# Exercise material
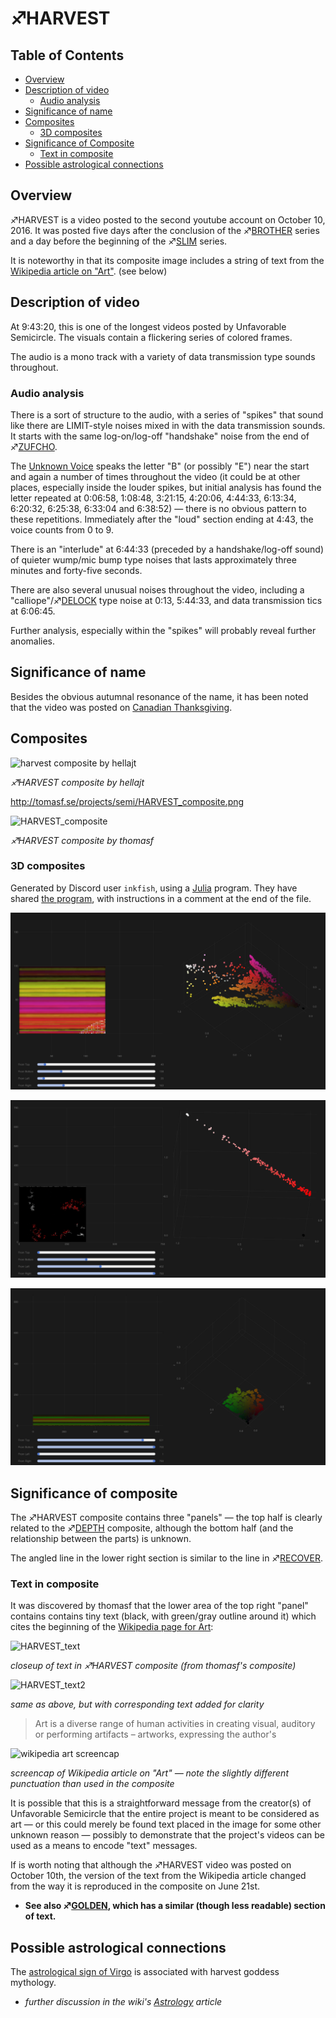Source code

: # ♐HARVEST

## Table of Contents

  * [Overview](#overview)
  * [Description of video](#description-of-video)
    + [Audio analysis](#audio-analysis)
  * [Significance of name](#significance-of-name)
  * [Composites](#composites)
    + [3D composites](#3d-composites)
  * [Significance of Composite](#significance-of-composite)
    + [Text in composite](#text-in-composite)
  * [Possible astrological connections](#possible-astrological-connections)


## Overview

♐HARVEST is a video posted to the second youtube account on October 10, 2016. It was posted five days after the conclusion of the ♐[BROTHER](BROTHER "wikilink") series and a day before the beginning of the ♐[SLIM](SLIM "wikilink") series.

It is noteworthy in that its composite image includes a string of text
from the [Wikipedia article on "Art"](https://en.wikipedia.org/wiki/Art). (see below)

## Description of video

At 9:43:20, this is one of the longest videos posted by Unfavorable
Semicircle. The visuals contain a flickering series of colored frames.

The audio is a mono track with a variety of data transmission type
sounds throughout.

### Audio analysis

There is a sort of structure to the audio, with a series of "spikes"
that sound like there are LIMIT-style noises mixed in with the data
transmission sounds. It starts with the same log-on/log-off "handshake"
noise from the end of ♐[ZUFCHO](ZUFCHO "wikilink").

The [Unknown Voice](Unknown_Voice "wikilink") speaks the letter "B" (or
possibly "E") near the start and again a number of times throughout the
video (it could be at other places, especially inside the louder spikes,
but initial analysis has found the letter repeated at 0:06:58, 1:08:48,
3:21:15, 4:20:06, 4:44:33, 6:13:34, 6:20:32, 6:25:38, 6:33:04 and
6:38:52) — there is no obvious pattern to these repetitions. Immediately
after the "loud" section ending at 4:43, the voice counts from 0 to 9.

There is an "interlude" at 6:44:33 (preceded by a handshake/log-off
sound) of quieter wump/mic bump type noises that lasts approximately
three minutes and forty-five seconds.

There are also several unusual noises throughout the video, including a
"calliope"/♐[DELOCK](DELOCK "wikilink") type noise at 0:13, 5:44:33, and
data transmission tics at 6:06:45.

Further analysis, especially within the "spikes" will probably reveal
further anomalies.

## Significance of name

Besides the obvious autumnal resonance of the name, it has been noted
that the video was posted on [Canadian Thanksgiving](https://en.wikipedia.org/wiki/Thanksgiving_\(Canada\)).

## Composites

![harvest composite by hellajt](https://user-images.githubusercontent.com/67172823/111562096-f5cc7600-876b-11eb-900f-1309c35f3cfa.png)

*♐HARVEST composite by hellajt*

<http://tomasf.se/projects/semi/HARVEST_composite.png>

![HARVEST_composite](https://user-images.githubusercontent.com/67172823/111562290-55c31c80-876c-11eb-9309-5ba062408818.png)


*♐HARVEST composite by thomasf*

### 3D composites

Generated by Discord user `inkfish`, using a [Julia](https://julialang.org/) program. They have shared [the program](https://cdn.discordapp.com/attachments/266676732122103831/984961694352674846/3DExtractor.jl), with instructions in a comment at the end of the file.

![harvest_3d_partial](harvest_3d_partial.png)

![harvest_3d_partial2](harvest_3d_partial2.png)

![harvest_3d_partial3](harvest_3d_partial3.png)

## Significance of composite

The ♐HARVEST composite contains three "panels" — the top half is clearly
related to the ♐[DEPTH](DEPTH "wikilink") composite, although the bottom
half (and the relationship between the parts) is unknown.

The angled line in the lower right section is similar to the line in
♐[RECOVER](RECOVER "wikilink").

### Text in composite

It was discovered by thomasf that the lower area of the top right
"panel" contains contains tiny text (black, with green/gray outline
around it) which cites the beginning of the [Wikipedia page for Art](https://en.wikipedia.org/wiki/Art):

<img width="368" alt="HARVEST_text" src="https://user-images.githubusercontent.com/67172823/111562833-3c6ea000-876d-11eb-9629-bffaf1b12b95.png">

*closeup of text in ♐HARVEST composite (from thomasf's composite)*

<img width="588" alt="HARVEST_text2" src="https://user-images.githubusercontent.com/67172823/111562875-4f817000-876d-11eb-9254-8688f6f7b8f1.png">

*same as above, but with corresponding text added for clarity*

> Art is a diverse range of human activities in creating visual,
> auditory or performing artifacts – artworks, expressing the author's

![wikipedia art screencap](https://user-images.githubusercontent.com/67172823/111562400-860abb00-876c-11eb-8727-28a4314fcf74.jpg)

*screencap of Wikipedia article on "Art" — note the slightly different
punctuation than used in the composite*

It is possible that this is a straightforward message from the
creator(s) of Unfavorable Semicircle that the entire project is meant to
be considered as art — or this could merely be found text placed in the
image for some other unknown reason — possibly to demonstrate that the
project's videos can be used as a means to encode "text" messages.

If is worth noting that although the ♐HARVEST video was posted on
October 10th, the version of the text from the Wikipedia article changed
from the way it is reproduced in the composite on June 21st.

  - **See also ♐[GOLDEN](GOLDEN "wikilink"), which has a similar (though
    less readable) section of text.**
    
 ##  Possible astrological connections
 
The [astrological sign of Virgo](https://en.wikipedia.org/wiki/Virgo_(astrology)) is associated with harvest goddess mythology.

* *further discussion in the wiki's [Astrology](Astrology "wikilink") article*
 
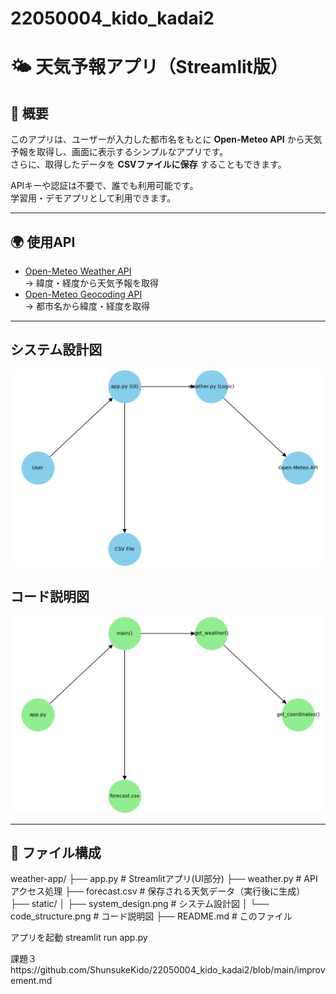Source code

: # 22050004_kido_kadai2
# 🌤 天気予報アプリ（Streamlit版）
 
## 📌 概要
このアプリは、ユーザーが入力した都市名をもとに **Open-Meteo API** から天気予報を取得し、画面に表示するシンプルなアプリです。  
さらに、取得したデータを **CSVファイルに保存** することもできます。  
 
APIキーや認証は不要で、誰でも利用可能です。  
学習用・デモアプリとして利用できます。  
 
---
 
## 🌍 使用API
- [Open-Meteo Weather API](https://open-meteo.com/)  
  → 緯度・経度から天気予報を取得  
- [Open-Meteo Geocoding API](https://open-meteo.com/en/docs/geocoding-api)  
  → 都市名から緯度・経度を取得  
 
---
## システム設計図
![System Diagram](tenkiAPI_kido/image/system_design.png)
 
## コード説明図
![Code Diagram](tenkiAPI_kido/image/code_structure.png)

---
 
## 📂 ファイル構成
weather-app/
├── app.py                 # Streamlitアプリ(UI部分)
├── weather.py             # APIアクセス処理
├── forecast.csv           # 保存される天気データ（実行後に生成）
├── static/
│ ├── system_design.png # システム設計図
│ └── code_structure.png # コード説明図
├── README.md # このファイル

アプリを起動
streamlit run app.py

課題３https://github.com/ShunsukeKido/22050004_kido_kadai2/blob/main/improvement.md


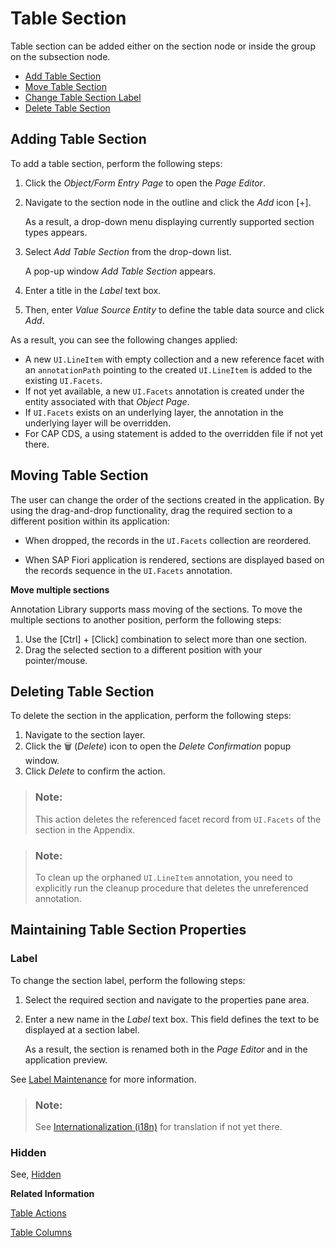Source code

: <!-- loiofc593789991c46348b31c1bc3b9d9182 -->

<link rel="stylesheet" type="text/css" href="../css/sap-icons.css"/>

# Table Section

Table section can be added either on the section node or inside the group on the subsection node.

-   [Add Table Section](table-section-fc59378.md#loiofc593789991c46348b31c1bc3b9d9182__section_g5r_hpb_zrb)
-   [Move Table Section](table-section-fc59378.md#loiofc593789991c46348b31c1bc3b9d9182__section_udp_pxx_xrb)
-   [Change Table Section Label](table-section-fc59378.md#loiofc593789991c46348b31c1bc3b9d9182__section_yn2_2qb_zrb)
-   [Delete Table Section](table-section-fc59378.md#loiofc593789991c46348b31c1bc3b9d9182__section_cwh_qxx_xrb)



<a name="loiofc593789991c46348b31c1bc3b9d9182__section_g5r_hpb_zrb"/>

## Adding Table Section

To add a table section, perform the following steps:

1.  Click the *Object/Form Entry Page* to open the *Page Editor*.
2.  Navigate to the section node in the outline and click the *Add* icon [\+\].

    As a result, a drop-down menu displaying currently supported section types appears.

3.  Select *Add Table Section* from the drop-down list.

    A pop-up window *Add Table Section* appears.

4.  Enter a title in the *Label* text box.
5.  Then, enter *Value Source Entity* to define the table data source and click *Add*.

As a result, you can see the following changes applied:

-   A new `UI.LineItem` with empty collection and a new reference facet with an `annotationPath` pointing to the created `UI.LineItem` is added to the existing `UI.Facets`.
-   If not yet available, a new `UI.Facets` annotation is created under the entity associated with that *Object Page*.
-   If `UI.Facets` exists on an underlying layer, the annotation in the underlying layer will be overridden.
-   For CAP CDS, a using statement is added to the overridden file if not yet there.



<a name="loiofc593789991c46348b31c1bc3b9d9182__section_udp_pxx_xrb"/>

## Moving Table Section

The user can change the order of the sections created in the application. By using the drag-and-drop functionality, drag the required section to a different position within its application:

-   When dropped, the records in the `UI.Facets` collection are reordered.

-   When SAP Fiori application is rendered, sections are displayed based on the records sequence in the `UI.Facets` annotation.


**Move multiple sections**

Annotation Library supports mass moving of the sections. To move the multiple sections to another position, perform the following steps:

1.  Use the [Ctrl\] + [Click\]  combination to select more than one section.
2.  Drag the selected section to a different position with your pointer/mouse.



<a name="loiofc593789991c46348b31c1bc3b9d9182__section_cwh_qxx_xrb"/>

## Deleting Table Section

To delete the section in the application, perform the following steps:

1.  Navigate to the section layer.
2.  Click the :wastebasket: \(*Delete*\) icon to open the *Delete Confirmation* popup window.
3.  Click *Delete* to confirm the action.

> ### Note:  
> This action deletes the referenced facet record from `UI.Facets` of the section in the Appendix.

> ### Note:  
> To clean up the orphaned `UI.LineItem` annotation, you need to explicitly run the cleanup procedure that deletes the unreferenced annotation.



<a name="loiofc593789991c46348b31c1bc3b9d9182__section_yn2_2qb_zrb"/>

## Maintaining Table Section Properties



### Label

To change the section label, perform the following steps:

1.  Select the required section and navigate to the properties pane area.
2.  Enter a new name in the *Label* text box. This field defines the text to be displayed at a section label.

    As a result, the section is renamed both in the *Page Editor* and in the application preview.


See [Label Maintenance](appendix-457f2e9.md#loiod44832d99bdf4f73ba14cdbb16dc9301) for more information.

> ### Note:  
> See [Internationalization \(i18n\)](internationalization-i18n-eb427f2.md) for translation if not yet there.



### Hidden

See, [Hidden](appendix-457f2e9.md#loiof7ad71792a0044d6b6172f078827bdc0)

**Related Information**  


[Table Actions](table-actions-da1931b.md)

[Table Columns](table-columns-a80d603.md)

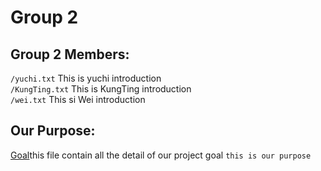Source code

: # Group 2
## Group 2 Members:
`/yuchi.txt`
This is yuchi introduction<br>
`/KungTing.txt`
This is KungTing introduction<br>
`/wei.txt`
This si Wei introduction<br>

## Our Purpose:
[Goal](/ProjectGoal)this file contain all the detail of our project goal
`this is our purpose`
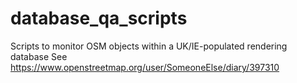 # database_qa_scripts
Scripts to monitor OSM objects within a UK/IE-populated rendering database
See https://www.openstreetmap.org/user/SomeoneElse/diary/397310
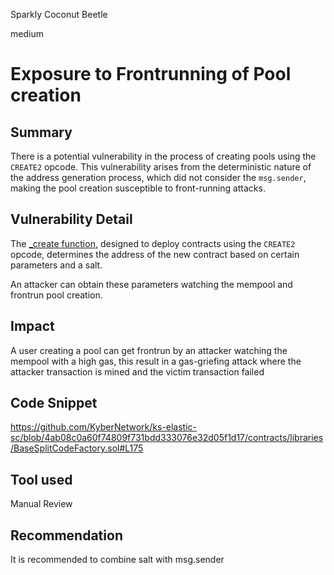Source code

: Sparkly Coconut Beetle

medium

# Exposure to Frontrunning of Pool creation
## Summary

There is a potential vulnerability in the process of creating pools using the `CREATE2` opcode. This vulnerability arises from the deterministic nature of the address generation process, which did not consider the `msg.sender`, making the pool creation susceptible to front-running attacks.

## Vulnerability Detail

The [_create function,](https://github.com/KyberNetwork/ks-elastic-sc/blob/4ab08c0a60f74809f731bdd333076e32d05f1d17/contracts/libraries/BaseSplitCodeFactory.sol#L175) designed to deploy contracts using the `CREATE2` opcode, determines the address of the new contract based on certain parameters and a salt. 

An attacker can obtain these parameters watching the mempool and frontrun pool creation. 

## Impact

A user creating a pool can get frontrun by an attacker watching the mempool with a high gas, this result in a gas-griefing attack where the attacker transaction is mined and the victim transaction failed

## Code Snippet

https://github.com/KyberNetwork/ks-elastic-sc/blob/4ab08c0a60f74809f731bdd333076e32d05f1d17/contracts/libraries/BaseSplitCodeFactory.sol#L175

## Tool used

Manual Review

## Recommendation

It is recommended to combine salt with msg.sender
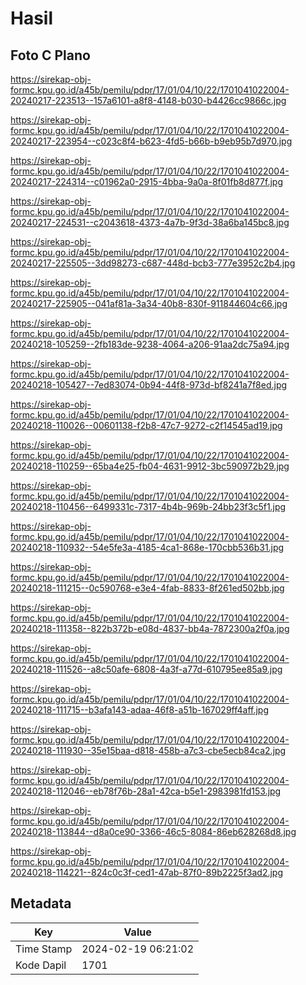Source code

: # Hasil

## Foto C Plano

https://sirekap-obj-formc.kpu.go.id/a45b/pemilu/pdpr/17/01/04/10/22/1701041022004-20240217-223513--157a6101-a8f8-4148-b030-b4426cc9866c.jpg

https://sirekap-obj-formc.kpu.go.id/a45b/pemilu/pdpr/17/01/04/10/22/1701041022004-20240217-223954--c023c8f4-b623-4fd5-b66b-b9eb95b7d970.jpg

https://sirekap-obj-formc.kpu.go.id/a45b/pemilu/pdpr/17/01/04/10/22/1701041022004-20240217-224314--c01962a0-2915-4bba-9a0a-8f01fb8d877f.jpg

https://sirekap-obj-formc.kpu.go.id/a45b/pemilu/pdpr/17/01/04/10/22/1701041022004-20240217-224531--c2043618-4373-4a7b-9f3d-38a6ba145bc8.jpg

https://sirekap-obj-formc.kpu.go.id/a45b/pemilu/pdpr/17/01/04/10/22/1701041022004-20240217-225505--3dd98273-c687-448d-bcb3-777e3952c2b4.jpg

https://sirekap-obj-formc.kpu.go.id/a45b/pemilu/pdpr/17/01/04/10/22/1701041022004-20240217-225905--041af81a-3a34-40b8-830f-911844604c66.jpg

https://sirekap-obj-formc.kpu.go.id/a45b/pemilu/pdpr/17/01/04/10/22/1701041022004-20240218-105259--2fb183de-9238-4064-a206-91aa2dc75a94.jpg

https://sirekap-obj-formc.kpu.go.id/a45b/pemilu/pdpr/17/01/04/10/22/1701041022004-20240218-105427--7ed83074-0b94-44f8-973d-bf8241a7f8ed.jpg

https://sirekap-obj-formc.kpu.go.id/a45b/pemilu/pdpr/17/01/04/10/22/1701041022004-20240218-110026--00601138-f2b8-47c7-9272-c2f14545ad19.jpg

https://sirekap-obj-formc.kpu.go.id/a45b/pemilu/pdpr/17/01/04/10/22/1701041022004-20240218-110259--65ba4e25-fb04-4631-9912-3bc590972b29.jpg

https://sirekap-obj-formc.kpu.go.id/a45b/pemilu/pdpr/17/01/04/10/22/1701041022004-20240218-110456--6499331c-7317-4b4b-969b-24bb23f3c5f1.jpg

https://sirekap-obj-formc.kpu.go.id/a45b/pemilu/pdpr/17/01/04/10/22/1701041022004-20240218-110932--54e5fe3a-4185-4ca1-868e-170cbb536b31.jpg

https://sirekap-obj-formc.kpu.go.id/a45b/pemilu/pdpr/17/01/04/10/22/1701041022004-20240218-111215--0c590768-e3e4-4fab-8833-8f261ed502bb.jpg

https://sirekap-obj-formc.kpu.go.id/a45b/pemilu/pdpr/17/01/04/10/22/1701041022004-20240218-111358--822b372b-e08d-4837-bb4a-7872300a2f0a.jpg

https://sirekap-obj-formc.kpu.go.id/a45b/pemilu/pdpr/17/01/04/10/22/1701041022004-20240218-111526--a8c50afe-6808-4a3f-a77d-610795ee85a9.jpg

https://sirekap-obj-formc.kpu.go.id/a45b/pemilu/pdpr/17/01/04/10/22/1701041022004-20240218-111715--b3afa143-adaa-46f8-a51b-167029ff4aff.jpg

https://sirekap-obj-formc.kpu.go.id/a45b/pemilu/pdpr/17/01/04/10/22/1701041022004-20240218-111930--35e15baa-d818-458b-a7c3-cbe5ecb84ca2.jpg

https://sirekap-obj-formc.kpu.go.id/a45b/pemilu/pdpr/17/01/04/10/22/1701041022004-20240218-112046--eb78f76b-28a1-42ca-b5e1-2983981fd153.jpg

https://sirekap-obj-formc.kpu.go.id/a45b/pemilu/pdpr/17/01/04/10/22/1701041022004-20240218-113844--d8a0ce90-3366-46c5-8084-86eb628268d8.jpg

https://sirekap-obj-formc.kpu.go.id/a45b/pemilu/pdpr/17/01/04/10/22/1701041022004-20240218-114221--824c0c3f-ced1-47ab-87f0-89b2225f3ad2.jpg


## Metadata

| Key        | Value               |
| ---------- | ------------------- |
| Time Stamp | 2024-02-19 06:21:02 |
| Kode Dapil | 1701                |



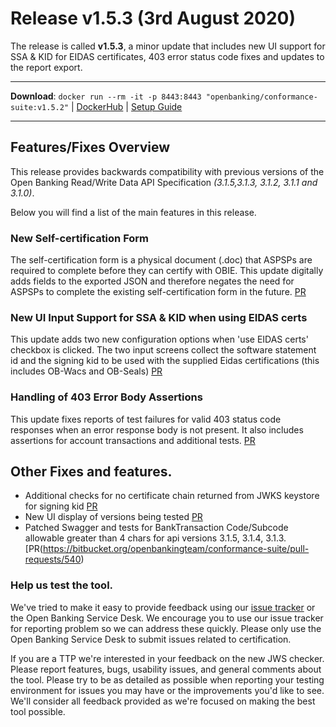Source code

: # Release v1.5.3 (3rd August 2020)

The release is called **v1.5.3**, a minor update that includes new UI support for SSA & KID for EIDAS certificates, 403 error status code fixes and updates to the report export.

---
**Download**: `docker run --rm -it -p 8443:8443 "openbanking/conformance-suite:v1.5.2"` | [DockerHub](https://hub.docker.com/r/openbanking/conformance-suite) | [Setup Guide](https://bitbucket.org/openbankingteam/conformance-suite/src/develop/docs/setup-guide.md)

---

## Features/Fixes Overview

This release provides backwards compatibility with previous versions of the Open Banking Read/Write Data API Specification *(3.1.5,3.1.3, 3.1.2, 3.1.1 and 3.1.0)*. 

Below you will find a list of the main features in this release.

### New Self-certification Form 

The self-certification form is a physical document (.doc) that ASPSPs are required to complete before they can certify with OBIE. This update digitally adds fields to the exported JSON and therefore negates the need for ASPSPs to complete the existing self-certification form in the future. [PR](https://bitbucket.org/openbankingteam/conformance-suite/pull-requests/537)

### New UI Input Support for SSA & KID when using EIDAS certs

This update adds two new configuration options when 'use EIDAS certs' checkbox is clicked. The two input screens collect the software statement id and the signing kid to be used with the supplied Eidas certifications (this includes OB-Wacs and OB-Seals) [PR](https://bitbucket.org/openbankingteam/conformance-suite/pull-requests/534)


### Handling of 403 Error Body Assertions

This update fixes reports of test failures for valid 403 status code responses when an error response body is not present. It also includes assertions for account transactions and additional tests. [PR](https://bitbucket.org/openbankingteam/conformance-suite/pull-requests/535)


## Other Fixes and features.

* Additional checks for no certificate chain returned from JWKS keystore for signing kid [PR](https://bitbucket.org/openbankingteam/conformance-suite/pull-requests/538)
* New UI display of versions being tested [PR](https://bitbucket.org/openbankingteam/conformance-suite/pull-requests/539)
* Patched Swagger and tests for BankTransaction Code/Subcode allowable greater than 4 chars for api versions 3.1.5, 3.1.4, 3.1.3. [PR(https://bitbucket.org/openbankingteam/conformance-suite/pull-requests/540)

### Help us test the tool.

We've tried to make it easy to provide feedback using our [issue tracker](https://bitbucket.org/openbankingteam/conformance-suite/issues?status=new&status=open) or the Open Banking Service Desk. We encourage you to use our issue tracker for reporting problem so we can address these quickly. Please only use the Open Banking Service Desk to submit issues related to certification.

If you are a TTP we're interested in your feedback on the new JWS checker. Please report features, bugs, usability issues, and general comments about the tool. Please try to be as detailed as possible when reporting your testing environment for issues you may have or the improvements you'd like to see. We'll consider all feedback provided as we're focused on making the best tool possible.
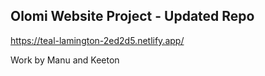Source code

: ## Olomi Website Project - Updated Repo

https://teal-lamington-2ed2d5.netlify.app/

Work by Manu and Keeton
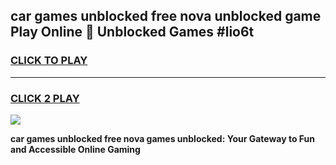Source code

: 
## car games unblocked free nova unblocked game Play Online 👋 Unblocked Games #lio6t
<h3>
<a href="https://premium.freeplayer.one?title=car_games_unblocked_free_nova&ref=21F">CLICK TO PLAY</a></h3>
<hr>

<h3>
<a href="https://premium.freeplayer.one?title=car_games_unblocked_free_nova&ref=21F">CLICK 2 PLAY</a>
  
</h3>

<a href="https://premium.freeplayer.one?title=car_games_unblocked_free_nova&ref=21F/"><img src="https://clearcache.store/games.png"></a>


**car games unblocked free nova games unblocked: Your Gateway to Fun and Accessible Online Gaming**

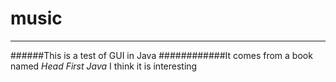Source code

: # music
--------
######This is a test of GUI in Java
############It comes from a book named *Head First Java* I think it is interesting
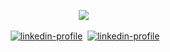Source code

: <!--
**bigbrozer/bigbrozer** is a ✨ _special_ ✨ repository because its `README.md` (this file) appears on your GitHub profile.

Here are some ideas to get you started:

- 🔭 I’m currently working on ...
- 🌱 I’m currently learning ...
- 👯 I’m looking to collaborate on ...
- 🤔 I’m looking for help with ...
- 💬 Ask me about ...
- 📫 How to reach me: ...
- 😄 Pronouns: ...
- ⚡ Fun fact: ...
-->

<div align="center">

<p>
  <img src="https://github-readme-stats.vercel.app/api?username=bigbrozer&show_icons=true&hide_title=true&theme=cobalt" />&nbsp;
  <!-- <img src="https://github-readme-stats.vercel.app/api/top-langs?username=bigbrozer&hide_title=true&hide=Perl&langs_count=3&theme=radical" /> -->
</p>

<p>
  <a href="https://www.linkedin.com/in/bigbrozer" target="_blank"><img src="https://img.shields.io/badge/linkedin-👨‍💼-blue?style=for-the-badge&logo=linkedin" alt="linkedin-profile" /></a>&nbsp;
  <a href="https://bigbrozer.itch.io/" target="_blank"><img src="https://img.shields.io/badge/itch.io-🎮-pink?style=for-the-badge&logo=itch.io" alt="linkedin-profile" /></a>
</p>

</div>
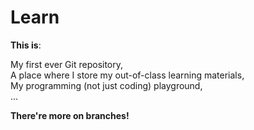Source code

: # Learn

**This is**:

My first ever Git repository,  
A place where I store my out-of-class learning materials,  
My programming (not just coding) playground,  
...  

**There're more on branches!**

# What the exercise asks
Reproduce exactly the lines above from the line with "collection are reordered." to the line with "Annotation Library supports", including both, and add nothing.

# Response area
-   When dropped, the records in the `UI.Facets` collection are reordered.

-   When SAP Fiori application is rendered, sections are displayed based on the records sequence in the `UI.Facets` annotation.


**Move multiple sections**

Annotation Library supports mass moving of the sections. To move the multiple sections to another position, perform the following steps:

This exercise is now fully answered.